The expected output is the first line of the data below and every line after it, up to and including the line containing "3) I inspected", each reproduced exactly.

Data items
....

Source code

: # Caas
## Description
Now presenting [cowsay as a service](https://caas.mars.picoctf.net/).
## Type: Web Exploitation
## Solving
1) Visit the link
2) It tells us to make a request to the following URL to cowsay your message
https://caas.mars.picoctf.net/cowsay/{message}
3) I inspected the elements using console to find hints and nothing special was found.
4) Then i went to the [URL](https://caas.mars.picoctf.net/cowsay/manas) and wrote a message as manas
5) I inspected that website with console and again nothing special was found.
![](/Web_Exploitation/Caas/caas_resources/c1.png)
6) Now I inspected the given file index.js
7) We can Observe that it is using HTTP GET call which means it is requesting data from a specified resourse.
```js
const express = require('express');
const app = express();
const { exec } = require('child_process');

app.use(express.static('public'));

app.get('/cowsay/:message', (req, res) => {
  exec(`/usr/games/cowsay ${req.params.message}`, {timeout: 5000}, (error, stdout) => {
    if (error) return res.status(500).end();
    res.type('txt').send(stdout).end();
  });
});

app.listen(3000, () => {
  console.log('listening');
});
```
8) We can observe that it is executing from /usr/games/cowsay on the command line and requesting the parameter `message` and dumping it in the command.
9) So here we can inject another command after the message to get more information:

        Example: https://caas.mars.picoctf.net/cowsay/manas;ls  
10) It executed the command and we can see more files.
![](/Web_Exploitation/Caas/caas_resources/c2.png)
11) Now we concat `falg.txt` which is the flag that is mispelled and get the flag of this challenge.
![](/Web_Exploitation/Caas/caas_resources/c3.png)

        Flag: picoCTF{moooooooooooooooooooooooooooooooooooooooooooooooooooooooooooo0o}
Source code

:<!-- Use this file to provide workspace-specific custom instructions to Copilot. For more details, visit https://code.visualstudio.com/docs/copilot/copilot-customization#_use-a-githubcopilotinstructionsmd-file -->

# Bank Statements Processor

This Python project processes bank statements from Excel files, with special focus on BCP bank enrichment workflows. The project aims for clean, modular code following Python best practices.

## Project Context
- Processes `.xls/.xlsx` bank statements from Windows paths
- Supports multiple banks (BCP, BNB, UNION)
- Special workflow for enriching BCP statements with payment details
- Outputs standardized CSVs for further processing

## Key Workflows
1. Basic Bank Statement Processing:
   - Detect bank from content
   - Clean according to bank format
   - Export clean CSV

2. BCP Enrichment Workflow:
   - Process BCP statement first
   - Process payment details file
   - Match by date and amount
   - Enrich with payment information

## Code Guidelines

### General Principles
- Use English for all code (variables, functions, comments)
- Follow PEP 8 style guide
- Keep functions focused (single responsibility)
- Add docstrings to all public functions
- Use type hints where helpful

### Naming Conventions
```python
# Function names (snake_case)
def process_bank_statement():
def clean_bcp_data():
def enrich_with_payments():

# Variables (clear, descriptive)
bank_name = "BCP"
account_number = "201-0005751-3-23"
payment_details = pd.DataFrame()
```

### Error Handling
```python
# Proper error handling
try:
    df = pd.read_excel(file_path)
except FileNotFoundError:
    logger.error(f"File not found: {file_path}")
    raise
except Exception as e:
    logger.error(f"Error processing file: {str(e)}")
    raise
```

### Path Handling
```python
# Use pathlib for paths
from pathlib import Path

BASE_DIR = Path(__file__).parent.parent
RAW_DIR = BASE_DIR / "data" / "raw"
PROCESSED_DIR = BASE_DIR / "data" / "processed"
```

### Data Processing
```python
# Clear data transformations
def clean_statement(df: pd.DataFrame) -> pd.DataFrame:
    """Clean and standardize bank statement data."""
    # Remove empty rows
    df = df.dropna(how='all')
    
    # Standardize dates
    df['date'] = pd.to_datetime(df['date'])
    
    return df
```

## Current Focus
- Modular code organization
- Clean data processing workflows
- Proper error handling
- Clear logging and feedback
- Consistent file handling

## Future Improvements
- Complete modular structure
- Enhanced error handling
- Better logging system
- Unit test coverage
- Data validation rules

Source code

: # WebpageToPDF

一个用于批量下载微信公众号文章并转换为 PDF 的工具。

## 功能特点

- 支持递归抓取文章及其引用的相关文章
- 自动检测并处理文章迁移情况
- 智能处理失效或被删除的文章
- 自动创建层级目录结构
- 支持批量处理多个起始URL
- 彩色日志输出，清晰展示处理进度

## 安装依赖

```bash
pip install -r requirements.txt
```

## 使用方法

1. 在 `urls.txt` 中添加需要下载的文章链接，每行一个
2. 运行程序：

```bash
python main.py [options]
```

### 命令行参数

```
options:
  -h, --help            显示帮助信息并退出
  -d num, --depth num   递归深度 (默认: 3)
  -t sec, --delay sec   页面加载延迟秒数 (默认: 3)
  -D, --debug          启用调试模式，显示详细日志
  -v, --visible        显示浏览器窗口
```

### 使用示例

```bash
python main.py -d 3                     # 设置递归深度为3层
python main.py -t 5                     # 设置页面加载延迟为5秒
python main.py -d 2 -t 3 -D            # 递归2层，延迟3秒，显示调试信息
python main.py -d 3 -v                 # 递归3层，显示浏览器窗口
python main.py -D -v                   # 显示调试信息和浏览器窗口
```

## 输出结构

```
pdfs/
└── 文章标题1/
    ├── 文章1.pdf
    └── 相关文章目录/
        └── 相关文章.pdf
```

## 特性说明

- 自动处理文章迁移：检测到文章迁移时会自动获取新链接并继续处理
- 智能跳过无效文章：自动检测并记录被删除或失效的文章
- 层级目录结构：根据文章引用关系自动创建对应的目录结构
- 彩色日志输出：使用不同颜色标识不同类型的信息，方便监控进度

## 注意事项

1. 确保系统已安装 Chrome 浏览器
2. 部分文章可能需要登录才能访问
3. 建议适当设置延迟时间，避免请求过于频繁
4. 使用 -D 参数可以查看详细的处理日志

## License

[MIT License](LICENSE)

....

**Answer to this problem:**
Source code

: # Caas
## Description
Now presenting [cowsay as a service](https://caas.mars.picoctf.net/).
## Type: Web Exploitation
## Solving
1) Visit the link
2) It tells us to make a request to the following URL to cowsay your message
https://caas.mars.picoctf.net/cowsay/{message}
3) I inspected the elements using console to find hints and nothing special was found.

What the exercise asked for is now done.